There was no sound, of course, so all you had was the silently crawling news briefs.
Max Gilstrap, a veteran librarian at the UGA Main Library, told me that he listened to WABE FM from his home with a special antenna and suggested that it would be a great thing if everybody in Athens could get NPR. Why didn't we see if we could plug in WABE to our station?
Hugh Christian, whose family then owned local radio station WRFC AM 960, had already offered to pay us to carry that station live, but I never could reconcile the idea of somebody else's advertisements running on our station. I also thought that the bulk of the programming should be music, since it might be distracting to have talk shows running along with our news crawl. Little did I know then what capacity for multitasking multimedia the human brain would develop, to watch and listen to TV news shows while at the same time reading crawls and stock quotes and breaking news as we routinely do now.
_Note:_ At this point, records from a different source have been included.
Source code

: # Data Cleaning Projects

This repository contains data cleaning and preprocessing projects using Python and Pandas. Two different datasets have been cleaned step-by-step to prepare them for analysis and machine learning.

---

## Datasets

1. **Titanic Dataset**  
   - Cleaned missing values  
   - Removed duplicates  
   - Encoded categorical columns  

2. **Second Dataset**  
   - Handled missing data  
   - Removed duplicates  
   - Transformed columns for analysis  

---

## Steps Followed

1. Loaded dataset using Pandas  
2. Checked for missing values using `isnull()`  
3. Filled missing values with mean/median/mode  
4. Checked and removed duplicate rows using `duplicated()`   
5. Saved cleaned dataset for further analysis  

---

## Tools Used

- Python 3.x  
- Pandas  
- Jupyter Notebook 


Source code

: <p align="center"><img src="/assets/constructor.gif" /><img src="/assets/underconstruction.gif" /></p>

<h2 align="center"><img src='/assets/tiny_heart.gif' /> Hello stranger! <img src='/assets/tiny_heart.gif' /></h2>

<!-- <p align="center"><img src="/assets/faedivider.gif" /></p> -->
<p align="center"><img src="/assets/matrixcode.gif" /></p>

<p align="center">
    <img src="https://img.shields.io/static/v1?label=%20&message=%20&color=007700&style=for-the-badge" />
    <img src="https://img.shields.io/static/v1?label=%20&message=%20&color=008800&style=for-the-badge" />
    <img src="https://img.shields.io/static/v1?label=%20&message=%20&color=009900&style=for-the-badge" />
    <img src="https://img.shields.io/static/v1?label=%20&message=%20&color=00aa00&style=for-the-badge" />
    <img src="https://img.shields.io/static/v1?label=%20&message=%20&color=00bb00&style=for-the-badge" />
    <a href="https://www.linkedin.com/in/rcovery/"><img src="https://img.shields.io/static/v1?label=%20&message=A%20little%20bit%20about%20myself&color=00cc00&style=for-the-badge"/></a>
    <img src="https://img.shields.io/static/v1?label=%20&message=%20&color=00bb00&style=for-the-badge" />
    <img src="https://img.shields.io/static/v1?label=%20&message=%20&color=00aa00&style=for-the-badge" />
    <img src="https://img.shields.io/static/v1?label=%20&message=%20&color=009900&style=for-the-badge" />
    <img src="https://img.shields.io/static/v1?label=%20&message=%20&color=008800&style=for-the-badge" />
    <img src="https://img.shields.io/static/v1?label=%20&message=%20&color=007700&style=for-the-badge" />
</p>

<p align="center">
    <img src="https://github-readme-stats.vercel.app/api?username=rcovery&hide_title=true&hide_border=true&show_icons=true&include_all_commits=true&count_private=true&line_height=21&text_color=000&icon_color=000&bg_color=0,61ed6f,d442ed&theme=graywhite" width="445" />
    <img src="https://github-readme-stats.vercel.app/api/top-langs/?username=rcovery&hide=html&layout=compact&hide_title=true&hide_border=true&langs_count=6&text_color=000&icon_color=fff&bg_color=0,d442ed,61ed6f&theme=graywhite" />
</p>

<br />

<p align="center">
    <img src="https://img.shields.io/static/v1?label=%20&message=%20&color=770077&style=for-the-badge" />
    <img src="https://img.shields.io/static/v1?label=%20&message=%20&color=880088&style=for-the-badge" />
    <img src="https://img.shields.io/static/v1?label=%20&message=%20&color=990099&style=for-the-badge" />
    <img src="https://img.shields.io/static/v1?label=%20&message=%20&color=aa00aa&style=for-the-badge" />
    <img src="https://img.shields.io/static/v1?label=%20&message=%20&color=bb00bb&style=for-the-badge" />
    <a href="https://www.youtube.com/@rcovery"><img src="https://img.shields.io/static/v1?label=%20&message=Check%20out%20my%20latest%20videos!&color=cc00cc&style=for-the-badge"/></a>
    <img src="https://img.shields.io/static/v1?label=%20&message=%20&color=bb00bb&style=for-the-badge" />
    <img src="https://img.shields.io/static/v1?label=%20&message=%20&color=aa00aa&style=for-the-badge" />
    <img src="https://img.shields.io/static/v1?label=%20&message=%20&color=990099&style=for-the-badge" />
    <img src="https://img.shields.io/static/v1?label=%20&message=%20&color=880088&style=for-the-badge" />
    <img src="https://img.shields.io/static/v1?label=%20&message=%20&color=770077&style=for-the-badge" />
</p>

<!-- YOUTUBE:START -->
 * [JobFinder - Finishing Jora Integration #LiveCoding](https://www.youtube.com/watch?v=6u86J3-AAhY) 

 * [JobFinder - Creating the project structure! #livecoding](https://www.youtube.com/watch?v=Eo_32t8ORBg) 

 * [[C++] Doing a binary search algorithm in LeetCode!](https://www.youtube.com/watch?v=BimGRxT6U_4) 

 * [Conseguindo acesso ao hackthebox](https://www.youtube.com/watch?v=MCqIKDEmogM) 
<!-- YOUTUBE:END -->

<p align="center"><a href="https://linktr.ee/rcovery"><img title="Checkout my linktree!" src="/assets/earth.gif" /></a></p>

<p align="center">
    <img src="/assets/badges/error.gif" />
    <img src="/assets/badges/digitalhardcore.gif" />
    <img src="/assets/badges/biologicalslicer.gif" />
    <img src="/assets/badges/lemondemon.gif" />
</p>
I thought Max had a great idea, and I called WABE in Atlanta to ask them if they had any objection to our broadcasting their station on ours. I thought they would be delighted, but basically they were uninterested. At least nobody ever got back to me. So I got in the car and drove over to the station and found the manager and sat down with her and explained what I wanted to do. She never did seem to grasp it, but finally indicated we could do whatever we wanted.
Clay Adams was head engineer at Observer Television, and he rigged up a receiver, but then we found that WABE's 90.1 signal was being blocked out by the campus student radio station, WUGA FM 90.5. Damn! Clay did some research and found a filter that would keep WUGA off our reception through the little dish we installed up on a corner of the roof above Observer TV. You could still see it up there as a silent reminder of the station until the building was condo'd into "The Observer" luxury condominiums, the first time The Observer and luxury had ever been mentioned in the same breath.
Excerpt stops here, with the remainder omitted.